A few nights ago I saw something unusual in the eastern sky.
It was around two o’clock in the morning and I was on my way to bed. The window
in my bathroom faces east and the first thing I noticed was usual enough – the
blinking wing light of a passenger plane heading north-west out of East Midlands
Airport. And then my eye
was caught by a most unusual pattern of lights just above the horizon at the
top of the hill.
It consisted of nine orange lights arranged in three
vertical rows of three forming a vertical rectangular shape. It moved slowly
across the sky – rather slower than the aircraft lights heading in the opposite
direction – and then stopped. The lights were much bigger than those on the
plane suggesting that the whole pattern was bigger than a commercial aircraft
or maybe much closer. It stayed still for a short while before descending and
disappearing behind the hilltop.
I hope my description is accurate enough to evoke a
visual image because I’ve never seen anything quite like it before. My usual
presumption when I see a stationery light in the sky rests on the almost
certain likelihood of it being a helicopter, but I’ve never seen such a craft
showing a pattern of lights like that. If anyone has a suggestion I would be
glad to hear it.
* * *
Meanwhile, my state of mind is not at its best. Over the
past ten years my world has contracted to a point where it amounts to little
more than tedious chores, troubled sleep, and trawling the internet for
something to interest me, usually with little success. This morning I woke up
disturbingly late and booted up my computer to find an email from my phone line
provider. It was titled ‘You will soon lose your broadband’ and advised me that
I was to make substantial changes to both my service provision and computer
connections if I was to avoid being confined to the cyber wasteland.

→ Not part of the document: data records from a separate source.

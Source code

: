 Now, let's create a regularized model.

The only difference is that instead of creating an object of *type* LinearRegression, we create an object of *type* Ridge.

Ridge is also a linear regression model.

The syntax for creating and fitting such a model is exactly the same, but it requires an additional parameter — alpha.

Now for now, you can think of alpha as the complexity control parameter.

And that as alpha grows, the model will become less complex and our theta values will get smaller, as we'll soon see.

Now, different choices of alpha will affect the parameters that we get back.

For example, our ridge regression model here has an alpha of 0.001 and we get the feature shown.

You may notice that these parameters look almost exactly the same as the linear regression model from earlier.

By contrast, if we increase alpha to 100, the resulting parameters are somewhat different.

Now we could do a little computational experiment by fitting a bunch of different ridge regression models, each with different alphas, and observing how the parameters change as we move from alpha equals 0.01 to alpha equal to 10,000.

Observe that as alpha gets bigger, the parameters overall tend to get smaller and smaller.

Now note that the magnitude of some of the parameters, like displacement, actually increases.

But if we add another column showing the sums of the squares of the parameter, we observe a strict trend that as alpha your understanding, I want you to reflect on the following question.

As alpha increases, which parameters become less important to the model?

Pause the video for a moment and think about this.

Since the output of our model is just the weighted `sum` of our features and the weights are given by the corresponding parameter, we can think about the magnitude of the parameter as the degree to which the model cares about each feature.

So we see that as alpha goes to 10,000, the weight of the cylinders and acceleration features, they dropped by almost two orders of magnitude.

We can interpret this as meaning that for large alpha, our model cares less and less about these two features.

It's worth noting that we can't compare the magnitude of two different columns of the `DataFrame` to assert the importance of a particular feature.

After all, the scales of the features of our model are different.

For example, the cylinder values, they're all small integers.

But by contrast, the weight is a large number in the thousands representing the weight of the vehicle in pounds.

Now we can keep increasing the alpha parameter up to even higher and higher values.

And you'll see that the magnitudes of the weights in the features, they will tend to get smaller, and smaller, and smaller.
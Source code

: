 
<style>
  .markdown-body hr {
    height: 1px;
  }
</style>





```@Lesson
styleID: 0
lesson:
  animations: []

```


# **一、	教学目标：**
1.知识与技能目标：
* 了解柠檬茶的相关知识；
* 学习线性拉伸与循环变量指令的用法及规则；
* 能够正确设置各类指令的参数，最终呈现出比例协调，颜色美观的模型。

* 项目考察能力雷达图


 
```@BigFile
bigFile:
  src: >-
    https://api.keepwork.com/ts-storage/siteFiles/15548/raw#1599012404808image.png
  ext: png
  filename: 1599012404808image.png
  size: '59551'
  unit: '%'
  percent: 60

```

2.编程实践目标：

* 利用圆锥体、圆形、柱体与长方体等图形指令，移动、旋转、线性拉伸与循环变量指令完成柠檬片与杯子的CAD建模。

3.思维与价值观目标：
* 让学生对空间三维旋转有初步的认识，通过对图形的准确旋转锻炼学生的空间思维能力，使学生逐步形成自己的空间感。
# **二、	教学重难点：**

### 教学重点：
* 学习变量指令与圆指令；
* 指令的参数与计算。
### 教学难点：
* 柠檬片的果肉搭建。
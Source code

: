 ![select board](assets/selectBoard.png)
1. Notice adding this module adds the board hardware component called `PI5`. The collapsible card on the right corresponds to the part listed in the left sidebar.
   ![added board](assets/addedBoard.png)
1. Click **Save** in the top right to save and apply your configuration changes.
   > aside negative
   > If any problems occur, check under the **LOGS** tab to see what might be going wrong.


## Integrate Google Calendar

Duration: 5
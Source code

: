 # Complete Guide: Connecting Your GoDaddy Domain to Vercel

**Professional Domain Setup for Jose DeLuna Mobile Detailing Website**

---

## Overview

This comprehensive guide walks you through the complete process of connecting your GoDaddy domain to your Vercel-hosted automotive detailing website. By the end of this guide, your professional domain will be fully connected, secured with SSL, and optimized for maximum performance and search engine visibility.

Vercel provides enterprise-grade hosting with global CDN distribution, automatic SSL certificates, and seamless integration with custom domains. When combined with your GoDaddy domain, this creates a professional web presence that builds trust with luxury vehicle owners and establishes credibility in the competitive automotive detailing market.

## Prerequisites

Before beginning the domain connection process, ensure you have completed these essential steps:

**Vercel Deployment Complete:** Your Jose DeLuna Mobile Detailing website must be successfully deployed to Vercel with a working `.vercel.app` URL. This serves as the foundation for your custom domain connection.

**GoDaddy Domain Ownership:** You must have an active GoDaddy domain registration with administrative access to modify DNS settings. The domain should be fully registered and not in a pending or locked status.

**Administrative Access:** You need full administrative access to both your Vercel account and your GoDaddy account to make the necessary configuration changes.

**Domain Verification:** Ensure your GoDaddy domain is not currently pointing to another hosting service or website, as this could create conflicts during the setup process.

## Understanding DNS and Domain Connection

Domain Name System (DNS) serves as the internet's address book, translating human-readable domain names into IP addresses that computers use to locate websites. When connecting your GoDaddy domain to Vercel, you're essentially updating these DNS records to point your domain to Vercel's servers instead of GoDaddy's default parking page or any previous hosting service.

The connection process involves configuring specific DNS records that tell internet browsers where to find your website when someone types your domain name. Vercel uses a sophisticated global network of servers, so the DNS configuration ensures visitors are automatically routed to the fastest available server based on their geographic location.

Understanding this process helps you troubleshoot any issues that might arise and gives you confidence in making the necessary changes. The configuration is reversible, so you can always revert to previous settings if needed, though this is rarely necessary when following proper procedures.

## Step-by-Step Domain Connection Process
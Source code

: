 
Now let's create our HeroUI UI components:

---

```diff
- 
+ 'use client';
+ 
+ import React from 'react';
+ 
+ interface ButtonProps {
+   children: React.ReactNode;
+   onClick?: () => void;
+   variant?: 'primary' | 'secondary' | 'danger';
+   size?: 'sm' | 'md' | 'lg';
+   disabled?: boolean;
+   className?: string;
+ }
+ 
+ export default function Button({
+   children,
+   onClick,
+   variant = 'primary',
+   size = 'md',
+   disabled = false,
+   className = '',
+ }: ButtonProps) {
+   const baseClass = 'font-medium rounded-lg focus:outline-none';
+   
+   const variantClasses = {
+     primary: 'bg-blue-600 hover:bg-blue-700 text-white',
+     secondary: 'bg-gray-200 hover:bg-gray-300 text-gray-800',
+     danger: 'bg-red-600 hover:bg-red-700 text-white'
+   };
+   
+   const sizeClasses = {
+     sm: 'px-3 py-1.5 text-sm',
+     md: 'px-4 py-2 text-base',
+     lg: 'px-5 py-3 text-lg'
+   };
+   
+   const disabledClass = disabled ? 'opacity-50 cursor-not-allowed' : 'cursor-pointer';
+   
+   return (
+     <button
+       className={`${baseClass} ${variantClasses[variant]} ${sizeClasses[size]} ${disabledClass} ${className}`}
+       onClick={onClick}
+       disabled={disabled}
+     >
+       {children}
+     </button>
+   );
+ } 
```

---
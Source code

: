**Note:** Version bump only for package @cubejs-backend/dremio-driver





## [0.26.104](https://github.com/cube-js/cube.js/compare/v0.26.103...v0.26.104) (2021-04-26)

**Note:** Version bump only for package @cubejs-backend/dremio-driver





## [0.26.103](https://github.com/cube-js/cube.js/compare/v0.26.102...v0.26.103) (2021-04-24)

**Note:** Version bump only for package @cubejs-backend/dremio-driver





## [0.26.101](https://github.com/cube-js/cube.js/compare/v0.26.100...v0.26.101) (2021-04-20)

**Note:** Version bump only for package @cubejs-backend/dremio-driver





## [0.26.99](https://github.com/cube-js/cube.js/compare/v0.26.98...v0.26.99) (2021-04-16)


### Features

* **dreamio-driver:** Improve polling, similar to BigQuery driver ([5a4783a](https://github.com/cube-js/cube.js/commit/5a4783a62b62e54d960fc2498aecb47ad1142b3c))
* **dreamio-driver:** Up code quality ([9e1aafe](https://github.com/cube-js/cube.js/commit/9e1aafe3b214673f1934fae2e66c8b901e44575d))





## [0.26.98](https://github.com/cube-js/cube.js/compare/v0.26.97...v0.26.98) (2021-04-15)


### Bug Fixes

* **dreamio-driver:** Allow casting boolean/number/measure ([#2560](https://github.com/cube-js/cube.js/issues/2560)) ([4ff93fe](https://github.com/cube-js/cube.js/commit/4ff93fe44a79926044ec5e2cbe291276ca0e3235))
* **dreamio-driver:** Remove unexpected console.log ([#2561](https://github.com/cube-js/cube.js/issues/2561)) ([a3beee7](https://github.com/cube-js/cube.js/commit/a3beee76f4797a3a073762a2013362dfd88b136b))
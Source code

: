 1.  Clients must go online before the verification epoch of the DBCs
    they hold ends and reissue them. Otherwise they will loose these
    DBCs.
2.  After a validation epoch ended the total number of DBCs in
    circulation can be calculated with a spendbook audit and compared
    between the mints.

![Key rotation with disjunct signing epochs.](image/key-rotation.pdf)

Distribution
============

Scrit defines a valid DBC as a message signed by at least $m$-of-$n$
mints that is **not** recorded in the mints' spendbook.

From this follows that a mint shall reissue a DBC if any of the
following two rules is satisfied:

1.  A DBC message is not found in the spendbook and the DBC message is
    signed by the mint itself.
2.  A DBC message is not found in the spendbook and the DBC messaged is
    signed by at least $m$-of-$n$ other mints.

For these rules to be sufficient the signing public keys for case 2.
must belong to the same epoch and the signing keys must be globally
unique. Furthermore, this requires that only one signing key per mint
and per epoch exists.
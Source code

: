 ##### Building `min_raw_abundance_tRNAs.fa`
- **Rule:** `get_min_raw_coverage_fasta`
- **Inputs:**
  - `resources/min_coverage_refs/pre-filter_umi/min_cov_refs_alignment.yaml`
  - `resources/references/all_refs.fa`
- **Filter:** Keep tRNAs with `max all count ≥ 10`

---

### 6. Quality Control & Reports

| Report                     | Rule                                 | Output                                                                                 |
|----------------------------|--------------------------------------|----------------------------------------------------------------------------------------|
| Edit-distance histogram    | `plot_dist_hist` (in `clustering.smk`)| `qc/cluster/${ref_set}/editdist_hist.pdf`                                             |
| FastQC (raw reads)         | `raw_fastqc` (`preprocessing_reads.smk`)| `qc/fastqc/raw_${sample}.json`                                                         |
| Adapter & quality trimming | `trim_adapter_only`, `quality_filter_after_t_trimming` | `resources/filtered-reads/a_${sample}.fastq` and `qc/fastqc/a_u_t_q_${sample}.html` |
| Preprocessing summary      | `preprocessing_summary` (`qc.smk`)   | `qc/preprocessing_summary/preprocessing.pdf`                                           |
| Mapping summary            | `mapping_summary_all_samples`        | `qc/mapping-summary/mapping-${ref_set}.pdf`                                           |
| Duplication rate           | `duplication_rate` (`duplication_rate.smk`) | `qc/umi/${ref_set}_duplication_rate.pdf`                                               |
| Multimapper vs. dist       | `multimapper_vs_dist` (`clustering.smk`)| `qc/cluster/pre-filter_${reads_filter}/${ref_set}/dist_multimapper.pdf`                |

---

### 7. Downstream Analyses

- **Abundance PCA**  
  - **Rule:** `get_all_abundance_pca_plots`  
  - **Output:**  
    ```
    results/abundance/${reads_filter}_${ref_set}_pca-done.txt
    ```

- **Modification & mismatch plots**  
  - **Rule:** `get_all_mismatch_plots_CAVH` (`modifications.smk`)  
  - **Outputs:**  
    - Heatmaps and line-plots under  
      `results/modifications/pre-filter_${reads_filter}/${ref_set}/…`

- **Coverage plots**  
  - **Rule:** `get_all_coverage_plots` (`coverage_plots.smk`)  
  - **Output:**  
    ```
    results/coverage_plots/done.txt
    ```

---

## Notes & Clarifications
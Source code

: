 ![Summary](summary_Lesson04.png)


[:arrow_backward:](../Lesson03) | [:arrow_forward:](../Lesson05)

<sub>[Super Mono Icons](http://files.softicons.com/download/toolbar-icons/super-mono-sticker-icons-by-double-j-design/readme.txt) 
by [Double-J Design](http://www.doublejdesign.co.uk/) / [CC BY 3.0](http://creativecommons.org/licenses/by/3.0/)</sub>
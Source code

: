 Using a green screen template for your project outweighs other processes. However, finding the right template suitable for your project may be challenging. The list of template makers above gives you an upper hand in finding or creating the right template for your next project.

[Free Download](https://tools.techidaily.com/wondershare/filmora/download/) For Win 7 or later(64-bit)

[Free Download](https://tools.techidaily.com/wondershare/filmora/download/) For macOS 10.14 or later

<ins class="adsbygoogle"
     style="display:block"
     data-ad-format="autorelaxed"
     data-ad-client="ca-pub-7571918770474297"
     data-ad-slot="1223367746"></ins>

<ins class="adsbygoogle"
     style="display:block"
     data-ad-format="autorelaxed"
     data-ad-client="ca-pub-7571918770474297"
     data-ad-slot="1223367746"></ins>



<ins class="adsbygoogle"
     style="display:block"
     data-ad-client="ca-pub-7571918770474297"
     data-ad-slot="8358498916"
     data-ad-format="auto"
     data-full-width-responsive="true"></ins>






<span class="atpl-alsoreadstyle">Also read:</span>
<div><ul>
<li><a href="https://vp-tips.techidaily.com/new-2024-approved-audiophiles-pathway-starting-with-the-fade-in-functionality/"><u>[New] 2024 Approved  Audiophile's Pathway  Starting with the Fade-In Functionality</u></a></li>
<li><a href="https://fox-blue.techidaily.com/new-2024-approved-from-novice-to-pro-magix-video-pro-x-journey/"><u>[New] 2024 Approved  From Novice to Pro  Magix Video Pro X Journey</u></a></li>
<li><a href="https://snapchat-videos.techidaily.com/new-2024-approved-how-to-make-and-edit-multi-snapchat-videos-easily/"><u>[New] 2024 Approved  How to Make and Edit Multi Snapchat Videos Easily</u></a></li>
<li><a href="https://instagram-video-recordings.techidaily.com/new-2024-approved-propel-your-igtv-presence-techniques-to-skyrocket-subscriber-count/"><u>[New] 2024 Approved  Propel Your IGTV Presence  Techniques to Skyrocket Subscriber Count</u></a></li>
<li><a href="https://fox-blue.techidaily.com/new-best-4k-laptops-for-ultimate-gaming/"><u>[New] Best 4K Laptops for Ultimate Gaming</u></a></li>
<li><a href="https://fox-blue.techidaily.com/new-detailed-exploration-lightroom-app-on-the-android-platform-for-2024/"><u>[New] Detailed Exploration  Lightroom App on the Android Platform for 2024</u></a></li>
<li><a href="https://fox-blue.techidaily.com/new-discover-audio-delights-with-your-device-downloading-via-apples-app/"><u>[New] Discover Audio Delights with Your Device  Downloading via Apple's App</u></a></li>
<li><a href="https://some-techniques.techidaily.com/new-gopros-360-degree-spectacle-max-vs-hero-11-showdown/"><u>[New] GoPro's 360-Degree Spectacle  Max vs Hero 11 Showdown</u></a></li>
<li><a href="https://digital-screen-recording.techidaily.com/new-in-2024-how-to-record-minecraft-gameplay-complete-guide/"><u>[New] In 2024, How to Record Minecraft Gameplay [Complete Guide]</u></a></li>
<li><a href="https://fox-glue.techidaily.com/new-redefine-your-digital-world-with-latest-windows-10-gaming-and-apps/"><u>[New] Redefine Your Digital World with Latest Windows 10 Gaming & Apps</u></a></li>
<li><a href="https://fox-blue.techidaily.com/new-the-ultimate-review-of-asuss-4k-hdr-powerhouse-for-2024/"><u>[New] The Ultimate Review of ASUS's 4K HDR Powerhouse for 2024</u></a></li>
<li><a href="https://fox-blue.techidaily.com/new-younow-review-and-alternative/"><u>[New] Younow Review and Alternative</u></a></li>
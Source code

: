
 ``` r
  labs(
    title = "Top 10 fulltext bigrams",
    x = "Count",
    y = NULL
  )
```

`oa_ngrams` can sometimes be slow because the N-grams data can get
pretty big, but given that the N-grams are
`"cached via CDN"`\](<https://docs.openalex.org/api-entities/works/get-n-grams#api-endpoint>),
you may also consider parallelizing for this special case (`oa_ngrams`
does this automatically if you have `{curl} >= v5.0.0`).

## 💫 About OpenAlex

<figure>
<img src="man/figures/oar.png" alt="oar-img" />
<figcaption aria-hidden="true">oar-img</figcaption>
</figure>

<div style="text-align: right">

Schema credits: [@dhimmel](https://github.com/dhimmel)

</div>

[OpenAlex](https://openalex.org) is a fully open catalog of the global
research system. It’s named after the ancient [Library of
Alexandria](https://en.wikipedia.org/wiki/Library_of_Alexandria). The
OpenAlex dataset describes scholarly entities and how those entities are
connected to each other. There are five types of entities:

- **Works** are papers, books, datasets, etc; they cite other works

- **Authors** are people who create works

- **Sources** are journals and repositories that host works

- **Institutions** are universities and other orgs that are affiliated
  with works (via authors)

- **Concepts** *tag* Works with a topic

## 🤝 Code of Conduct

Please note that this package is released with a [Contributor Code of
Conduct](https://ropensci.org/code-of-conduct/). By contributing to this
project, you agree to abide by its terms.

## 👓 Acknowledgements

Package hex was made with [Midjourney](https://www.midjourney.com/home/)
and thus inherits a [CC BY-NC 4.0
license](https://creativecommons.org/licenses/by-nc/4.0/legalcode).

Well now, being confined to the cyber wasteland amounts to
being also confined to the functional wasteland these days, and so I rang my
broadband provider and asked ‘what the bloody hell is going on?’ A long and
fairly complex explanation was provided by a man with a strong Yorkshire accent (I think he said his name was John.)
I won’t bore you with the details; suffice it to say this:
My proclivities lie in such areas as music, quality literature, philosophy,
psychology, the state of the human condition, the beauty of landscape, and the
meaning of life and reality. I’m not a techno type. I have to accept that the
days when our functions were largely run by cables, physical switches, and
electricity are gone because that’s the way it is. But the microchip leaves me
cold and confused. And that’s how I felt after spending around half an hour
talking – or mostly listening – to John (or whatever.)
The one heartening thing he said was that these changes
might not have to be made until the end of the year. I wondered whether I might
be able to conspire to expire before then, because that would save me the
trouble, wouldn’t it? Maybe I’ll feel different tomorrow (if I have a tomorrow.)